La campagne électorale, qui s’achève jeudi soir, n’a pas déchaîné les passions, et les meetings électoraux ont attiré peu de monde dans ce vaste pays aride d’Afrique de l’Ouest, malgré le caractère crucial du scrutin tant pour le pouvoir que pour l’opposition, qui, cette fois, a décidé d’y participer, y compris dans ses composantes dites « radicales ».

A 61 ans, Mohamed Ould Abdelaziz, un ancien général arrivé au pouvoir par un coup d’Etat en 2008, puis élu en 2009 et réélu en 2014, a appelé à un « vote massif » pour sa formation, l’Union pour la République (UPR), « afin de continuer sur la voie des réalisations grandioses et de la lutte contre la gabegie », qualifiant au passage les dirigeants de l’opposition de « malfaiteurs » et de « fauteurs de troubles ».

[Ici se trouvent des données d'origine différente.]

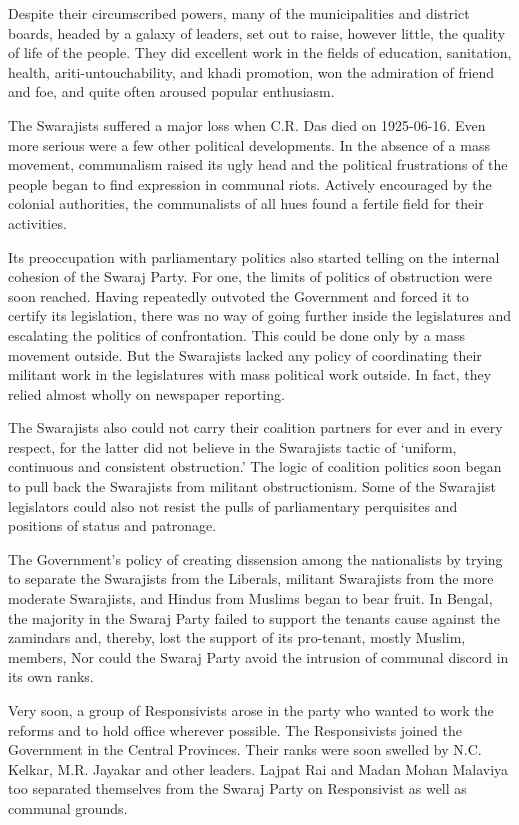 \begin{multicols}{2}
Despite their circumscribed powers, many of the municipalities and district boards, headed by a galaxy of leaders, set out to raise, however little, the quality of life of the people. They did excellent work in the fields of education, sanitation, health, ariti-untouchability, and khadi promotion, won the admiration of friend and foe, and quite often aroused popular enthusiasm.

The Swarajists suffered a major loss when C.R. Das died on 1925-06-16. Even more serious were a few other political developments. In the absence of a mass movement, communalism raised its ugly head and the political frustrations of the people began to find expression in communal riots. Actively encouraged by the colonial authorities, the communalists of all hues found a fertile field for their activities.

Its preoccupation with parliamentary politics also started telling on the internal cohesion of the Swaraj Party. For one, the limits of politics of obstruction were soon reached. Having repeatedly outvoted the Government and forced it to certify its legislation, there was no way of going further inside the legislatures and escalating the politics of confrontation. This could be done only by a mass movement outside. But the Swarajists lacked any policy of coordinating their militant work in the legislatures with mass political work outside. In fact, they relied almost wholly on newspaper reporting.

The Swarajists also could not carry their coalition partners for ever and in every respect, for the latter did not believe in the Swarajists tactic of `uniform, continuous and consistent obstruction.' The logic of coalition politics soon began to pull back the Swarajists from militant obstructionism. Some of the Swarajist legislators could also not resist the pulls of parliamentary perquisites and positions of status and patronage.

The Government's policy of creating dissension among the nationalists by trying to separate the Swarajists from the Liberals, militant Swarajists from the more moderate Swarajists, and Hindus from Muslims began to bear fruit. In Bengal, the majority in the Swaraj Party failed to support the tenants cause against the zamindars and, thereby, lost the support of its pro-tenant, mostly Muslim, members, Nor could the Swaraj Party avoid the intrusion of communal discord in its own ranks.

Very soon, a group of Responsivists arose in the party who wanted to work the reforms and to hold office wherever possible. The Responsivists joined the Government in the Central Provinces. Their ranks were soon swelled by N.C. Kelkar, M.R. Jayakar and other leaders. Lajpat Rai and Madan Mohan Malaviya too separated themselves from the Swaraj Party on Responsivist as well as communal grounds.


\end{multicols}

L’opposant historique Ahmed Ould Daddah, chef du Rassemblement pour la démocratie (RFD), a demandé aux Mauritaniens d’effectuer « le sursaut nécessaire pour balayer le régime de la dictature et de la faillite généralisée ». Le RFD fait partie de la coalition de l’opposition radicale, dont les membres se présentent sur des listes communes en certains endroits et qui se sont engagés à se soutenir au second tour.

Baisse du pouvoir d’achat

Pour convaincre, l’UPR, large vainqueur des précédentes législatives en 2013, boycottées par la quasi-totalité de l’opposition radicale, met en avant la révision de la Constitution de 2017, qui a aboli le Sénat et donné au pays un nouvel hymne et un nouveau drapeau évoquant le « sacrifice des martyrs » de la résistance à la colonisation française, qui s’est achevée en 1960.

Sur le plan économique, le pouvoir insiste sur une croissance retrouvée, « de 3 % en 2017 », et sur « un indice de pauvreté à 31 %, contre plus de 40 % en 2008 », dans un pays d’un peu moins de 4 millions d’habitants dont le taux d’alphabétisation reste faible.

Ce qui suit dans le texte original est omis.